D’après Bruno Lussato, la Désinformation est l’altération volontaire du processus de communication entre l’information originale et sa réception déformée, par la représentation, la projection qui en est faite dans notre psychisme. D’après Vladimir Volkoff, la Désinformation est plus cadrée : elle est une « Manipulation de l’Opinion Publique (sinon Intox) ; Par des Moyens détournés (sinon propagande), à des Fins Politiques externes ou internes (sinon pub).
L'information originale (événement, objet, création mentale, oeuvre d'art ou technique) c'est le territoire.

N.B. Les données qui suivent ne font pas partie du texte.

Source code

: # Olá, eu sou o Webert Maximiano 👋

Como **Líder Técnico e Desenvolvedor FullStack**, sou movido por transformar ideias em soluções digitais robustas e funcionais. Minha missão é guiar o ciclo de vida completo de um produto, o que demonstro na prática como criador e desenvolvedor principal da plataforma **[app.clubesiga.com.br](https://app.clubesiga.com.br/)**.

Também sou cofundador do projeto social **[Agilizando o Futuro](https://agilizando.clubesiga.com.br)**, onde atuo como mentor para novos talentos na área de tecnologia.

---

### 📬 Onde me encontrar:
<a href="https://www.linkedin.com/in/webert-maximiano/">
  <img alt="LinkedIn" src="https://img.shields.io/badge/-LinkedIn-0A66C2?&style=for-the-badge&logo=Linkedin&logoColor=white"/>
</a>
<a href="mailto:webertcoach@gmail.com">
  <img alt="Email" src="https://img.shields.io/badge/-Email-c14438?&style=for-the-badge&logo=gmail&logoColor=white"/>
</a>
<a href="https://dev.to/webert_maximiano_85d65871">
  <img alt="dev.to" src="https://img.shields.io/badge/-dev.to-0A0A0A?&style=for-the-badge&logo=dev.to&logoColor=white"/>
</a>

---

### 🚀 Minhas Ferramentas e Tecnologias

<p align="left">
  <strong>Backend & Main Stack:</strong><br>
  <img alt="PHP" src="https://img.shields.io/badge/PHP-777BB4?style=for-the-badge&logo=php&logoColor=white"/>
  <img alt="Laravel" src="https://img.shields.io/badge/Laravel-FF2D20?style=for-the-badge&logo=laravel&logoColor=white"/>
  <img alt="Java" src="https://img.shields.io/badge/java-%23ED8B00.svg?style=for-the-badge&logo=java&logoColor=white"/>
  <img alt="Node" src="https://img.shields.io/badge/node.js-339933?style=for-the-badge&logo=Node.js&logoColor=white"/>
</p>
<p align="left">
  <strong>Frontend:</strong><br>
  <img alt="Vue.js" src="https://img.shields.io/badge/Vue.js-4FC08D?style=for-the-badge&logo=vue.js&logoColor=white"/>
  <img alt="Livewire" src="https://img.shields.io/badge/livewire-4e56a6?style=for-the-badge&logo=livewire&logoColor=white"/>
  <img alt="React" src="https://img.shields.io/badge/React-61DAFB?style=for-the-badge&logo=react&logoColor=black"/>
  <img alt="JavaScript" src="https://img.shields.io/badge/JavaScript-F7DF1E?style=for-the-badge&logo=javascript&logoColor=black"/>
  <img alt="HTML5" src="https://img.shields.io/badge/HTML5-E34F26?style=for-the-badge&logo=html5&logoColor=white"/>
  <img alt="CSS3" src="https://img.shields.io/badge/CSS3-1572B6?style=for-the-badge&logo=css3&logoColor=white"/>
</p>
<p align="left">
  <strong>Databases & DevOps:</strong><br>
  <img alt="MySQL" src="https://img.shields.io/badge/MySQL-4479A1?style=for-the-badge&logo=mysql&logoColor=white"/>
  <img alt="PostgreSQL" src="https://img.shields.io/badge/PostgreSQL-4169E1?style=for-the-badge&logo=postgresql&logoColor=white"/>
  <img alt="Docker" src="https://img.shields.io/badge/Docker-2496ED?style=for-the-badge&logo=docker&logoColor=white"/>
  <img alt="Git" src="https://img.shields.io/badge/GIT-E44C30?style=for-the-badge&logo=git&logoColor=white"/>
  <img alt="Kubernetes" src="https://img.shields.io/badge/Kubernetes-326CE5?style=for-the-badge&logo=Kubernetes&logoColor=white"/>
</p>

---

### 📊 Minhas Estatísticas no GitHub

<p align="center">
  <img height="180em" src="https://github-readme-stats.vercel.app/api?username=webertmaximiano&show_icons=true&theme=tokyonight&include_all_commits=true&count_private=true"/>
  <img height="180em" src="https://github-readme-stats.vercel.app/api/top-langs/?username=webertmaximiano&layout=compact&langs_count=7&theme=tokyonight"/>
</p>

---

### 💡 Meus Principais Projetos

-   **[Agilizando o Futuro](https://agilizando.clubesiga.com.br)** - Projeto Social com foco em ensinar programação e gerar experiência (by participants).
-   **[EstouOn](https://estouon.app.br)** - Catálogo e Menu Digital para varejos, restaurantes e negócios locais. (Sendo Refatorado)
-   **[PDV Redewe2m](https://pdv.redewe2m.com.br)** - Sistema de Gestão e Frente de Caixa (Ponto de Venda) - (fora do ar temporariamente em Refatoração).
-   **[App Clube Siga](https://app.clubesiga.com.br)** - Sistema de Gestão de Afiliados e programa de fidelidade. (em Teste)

La désinformation fausse le processus de communication - représentation. Elle rend la carte (représentation) distincte du territoire (réel). Lussato rejoint en partie Volkoff lorsqu’il explique que « La distorsion du message obéit à une logique, un but défini. Il n’y a donc pas de désinformation lors de pertes accidentelles ». Puis dans le constat selon lequel « Nous sommes les premiers désinformateurs-désinformés ». Le processus plus ou moins conscient d'altération des messages a été étudié par Festinger. (Théorie de la Dissonance cognitive). Ici, « la distorsion a pour but de réduire la dissonance entre des faits, des informations et un modèle implanté dans l’inconscient, qui peut être individuel, lié à des désirs et peurs, mais il obéit souvent à des schémas collectifs, des croyances, des "noeuds sémantiques" qui déforment notre perception, comme un aimant, un spectre magnétique. »

En conclusion, on peut dire et répéter que, de même qu’il n’y pas de culpabilisation sans culpabilisé, de dominants sans dominés, il n’y a pas de Manipulateurs ou de Manipulation sans Manipulés plus ou moins volontaires ou passifs ou en tout cas ayant pris goût et habitude au confort de la consommation informationnelle. Mais surtout, nos cartes mentales intériorisées et ancrées, nos représentations persistantes, les nœuds sémantiques qui régissent nos systèmes de représentations, sont les Premiers désinformateurs, le rouage essentiel sans lesquels les Manipulateurs ne pourraient pas agir. En fait, leur pouvoir est essentiellement dû à notre inclinaison à PERSISTER dans l’erreur dès lors que notre représentation apparaît contredite par un démenti de réalité.